= Directions for this task =
Copy each line of the records exactly, stopping only after the line that contains "<h5>LikelihoodofExploit</h5>null" has been written, and leave pictures out.

(Stored data)
+-------+

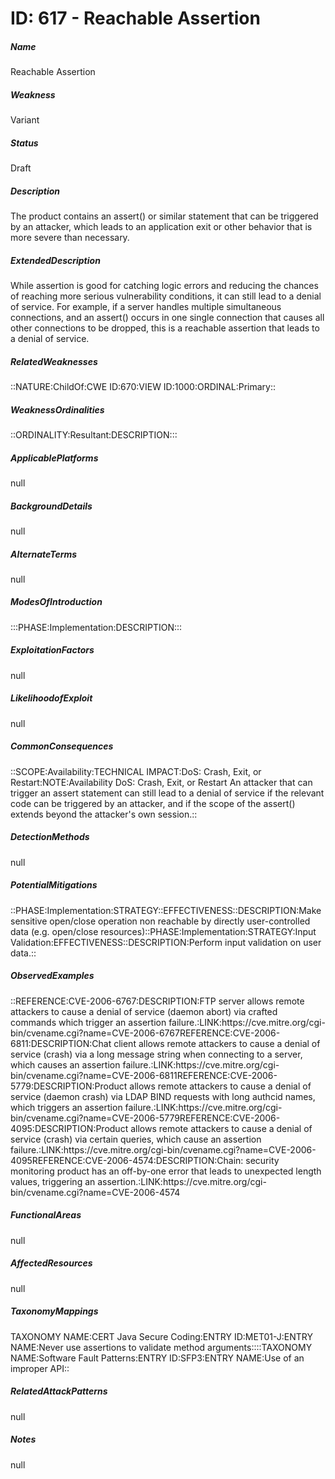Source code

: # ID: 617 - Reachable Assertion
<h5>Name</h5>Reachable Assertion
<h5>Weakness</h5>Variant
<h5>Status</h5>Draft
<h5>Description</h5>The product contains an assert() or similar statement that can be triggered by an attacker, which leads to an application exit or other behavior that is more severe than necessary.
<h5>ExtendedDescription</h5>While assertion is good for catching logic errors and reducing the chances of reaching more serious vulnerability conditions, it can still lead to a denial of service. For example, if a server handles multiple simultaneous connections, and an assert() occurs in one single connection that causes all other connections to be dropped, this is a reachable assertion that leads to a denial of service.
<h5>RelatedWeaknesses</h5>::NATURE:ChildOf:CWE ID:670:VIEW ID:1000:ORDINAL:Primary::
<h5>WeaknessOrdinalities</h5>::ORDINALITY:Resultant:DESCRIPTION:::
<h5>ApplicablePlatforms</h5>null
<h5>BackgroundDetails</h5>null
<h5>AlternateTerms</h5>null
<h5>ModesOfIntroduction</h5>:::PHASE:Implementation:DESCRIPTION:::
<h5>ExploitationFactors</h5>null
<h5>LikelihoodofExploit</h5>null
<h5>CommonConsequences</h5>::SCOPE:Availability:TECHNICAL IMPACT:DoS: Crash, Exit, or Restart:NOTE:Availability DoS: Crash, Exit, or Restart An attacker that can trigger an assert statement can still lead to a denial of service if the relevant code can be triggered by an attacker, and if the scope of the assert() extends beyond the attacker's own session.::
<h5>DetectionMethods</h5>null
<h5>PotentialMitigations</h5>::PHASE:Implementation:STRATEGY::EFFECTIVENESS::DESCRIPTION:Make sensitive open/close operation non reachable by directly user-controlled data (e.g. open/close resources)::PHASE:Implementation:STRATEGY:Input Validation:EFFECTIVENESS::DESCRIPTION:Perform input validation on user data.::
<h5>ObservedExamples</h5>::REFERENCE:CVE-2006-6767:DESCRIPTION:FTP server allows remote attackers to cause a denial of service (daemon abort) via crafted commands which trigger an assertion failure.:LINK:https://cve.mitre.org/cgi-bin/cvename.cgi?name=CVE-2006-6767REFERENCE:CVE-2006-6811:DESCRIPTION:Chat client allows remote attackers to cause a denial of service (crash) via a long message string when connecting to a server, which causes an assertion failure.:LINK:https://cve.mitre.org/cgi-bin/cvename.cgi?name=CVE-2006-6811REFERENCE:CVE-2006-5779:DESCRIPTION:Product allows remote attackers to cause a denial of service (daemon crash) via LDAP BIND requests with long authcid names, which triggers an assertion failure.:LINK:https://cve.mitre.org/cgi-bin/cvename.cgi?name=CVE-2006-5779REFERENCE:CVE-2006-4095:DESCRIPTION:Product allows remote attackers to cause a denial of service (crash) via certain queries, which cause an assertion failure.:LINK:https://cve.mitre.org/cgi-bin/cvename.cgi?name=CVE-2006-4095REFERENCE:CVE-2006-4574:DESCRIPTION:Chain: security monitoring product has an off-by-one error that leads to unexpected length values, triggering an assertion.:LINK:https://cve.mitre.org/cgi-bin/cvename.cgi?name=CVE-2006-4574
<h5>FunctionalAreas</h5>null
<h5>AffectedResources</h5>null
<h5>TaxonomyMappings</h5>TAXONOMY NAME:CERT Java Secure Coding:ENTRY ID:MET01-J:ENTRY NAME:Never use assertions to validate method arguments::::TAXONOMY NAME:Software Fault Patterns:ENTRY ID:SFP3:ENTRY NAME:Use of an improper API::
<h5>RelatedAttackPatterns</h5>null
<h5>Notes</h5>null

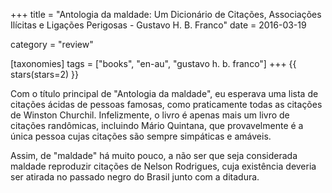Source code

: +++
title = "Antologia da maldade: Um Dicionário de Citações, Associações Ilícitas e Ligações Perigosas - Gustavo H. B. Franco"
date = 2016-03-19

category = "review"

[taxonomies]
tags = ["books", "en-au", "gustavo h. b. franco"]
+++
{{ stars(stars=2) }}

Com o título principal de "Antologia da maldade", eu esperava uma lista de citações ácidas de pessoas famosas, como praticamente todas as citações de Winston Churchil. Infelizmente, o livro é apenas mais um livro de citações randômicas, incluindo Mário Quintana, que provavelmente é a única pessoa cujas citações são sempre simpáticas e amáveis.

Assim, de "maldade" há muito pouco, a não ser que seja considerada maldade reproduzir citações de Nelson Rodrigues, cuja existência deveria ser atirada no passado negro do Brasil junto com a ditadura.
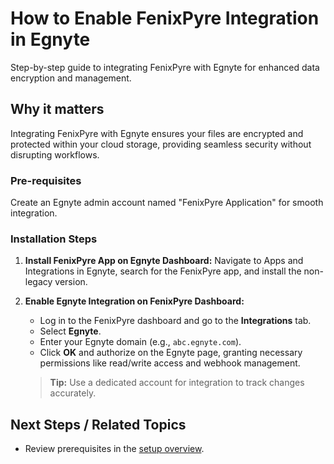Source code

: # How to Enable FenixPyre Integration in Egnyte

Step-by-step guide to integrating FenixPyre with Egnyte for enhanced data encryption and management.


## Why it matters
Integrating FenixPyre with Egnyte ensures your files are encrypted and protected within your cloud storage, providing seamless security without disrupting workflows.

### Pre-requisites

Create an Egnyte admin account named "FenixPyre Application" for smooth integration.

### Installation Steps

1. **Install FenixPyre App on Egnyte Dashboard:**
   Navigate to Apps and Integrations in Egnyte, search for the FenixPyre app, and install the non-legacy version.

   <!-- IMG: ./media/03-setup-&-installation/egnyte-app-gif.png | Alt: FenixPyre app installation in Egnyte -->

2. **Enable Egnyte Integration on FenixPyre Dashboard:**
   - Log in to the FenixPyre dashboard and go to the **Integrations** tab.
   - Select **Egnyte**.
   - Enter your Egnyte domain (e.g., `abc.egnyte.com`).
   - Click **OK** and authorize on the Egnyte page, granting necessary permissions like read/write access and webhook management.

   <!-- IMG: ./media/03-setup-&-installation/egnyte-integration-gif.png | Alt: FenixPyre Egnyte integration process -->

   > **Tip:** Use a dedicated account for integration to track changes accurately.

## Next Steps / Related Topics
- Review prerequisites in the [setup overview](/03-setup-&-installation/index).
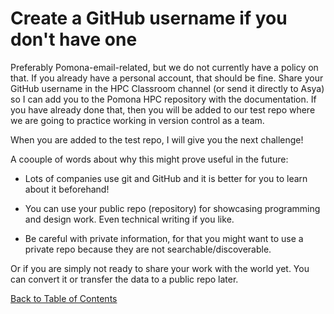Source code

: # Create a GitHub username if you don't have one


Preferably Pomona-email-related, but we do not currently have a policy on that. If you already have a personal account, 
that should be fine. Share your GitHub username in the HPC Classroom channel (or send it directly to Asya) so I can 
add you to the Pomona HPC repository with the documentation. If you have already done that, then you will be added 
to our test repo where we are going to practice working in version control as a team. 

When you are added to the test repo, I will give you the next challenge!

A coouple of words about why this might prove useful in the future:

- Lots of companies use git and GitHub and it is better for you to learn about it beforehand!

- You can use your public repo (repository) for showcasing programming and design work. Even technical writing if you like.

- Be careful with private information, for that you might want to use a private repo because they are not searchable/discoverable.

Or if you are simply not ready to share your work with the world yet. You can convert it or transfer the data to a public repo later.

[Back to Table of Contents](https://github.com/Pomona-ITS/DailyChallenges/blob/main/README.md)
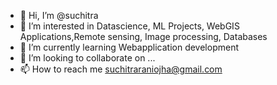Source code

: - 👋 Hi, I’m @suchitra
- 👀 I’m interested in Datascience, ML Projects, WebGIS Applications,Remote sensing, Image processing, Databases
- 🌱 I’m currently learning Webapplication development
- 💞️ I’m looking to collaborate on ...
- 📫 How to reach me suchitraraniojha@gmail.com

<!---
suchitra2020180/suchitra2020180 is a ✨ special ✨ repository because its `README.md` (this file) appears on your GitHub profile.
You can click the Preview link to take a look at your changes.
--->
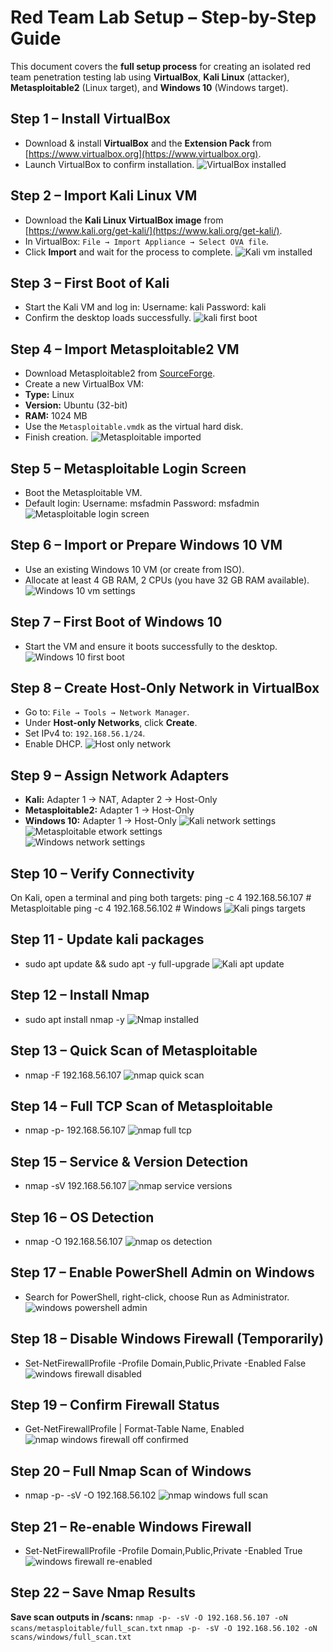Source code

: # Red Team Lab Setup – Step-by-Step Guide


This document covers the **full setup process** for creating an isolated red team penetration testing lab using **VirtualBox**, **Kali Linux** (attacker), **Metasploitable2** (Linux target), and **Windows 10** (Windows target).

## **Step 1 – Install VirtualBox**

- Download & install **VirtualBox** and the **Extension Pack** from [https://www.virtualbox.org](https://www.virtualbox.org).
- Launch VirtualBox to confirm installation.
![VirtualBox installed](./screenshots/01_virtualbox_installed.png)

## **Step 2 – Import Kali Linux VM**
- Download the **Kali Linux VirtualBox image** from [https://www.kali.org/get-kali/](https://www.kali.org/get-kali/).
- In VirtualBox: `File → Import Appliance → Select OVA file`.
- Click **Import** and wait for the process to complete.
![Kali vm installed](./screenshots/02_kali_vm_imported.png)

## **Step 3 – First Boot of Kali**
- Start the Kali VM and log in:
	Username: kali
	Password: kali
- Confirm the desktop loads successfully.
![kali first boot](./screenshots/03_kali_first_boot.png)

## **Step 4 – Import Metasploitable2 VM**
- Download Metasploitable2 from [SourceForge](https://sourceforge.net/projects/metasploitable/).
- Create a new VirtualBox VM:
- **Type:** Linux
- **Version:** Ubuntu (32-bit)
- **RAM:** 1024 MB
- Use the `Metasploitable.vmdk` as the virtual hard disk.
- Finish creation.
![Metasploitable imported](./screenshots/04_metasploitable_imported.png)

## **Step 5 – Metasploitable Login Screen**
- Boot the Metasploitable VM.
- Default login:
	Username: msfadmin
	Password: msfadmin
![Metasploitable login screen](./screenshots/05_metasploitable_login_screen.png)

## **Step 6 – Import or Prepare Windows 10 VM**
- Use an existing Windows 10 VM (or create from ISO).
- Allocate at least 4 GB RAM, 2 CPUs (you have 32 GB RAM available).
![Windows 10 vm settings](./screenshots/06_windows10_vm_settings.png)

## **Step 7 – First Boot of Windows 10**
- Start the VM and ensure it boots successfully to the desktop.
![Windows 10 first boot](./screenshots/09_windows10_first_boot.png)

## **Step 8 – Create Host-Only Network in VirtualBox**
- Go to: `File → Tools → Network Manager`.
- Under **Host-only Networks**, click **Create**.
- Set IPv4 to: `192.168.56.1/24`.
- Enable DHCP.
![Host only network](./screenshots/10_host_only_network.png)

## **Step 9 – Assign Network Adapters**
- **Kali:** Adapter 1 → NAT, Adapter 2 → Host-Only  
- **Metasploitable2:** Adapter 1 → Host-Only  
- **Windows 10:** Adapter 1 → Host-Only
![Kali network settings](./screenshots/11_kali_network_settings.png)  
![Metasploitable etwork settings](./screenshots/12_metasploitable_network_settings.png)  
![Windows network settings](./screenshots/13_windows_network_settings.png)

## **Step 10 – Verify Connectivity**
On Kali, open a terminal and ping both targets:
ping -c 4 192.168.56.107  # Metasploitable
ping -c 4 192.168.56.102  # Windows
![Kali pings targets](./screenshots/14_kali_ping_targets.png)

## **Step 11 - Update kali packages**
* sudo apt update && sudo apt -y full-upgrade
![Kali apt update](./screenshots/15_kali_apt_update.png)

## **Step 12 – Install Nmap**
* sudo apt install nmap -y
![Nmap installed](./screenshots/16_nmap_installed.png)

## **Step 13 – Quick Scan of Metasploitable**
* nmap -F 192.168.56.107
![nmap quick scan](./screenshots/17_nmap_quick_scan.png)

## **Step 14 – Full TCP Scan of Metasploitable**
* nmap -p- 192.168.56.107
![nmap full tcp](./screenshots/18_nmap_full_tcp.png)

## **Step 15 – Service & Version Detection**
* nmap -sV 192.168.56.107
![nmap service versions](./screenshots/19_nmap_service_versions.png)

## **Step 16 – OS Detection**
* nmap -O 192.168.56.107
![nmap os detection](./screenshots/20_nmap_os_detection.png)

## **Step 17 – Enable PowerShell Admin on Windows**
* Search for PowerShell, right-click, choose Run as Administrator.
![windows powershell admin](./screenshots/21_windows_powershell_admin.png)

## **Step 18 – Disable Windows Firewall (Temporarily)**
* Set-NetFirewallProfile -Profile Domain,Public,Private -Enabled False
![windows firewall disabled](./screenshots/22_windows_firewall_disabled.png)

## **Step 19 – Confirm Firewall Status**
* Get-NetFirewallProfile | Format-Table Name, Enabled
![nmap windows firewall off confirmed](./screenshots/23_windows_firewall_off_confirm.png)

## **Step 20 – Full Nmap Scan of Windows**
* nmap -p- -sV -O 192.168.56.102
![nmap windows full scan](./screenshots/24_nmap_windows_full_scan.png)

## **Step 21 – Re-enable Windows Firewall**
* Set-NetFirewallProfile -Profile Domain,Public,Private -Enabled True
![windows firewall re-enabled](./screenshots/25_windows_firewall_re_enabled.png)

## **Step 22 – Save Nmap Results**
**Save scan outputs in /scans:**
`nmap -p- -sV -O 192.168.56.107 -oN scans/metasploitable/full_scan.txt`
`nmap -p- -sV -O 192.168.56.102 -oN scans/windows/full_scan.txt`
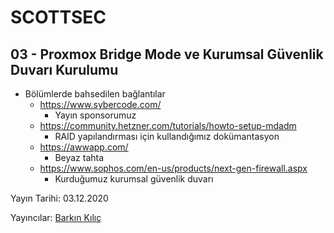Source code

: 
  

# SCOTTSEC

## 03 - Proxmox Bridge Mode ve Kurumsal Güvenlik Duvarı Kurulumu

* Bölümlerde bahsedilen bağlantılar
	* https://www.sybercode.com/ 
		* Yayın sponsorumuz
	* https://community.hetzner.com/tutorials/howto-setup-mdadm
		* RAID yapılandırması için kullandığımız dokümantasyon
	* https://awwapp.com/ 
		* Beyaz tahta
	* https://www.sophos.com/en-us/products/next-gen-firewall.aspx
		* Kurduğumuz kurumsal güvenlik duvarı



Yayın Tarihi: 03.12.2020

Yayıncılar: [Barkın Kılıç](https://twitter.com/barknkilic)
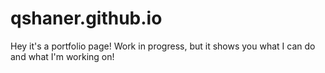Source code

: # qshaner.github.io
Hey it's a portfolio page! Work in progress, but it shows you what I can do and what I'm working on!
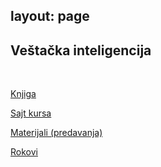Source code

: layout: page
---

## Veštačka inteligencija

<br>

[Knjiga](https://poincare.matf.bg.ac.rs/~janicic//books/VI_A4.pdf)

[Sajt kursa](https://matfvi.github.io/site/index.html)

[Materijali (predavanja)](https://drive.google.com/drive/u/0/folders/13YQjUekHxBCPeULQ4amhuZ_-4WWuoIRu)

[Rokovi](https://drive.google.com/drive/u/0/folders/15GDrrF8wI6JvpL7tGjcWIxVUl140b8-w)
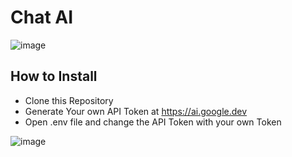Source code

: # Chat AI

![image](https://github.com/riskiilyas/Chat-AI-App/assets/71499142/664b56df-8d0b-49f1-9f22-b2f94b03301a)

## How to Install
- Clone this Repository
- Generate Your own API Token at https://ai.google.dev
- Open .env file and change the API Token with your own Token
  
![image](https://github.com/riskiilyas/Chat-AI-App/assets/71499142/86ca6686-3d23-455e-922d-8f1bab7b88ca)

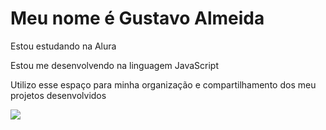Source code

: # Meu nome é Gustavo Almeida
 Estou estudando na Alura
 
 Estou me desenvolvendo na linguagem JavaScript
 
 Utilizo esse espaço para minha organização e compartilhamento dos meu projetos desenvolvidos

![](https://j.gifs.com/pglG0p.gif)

+-------+

= Response to the task =
Source code

: # ID: 617 - Reachable Assertion
<h5>Name</h5>Reachable Assertion
<h5>Weakness</h5>Variant
<h5>Status</h5>Draft
<h5>Description</h5>The product contains an assert() or similar statement that can be triggered by an attacker, which leads to an application exit or other behavior that is more severe than necessary.
<h5>ExtendedDescription</h5>While assertion is good for catching logic errors and reducing the chances of reaching more serious vulnerability conditions, it can still lead to a denial of service. For example, if a server handles multiple simultaneous connections, and an assert() occurs in one single connection that causes all other connections to be dropped, this is a reachable assertion that leads to a denial of service.
<h5>RelatedWeaknesses</h5>::NATURE:ChildOf:CWE ID:670:VIEW ID:1000:ORDINAL:Primary::
<h5>WeaknessOrdinalities</h5>::ORDINALITY:Resultant:DESCRIPTION:::
<h5>ApplicablePlatforms</h5>null
<h5>BackgroundDetails</h5>null
<h5>AlternateTerms</h5>null
<h5>ModesOfIntroduction</h5>:::PHASE:Implementation:DESCRIPTION:::
<h5>ExploitationFactors</h5>null
<h5>LikelihoodofExploit</h5>null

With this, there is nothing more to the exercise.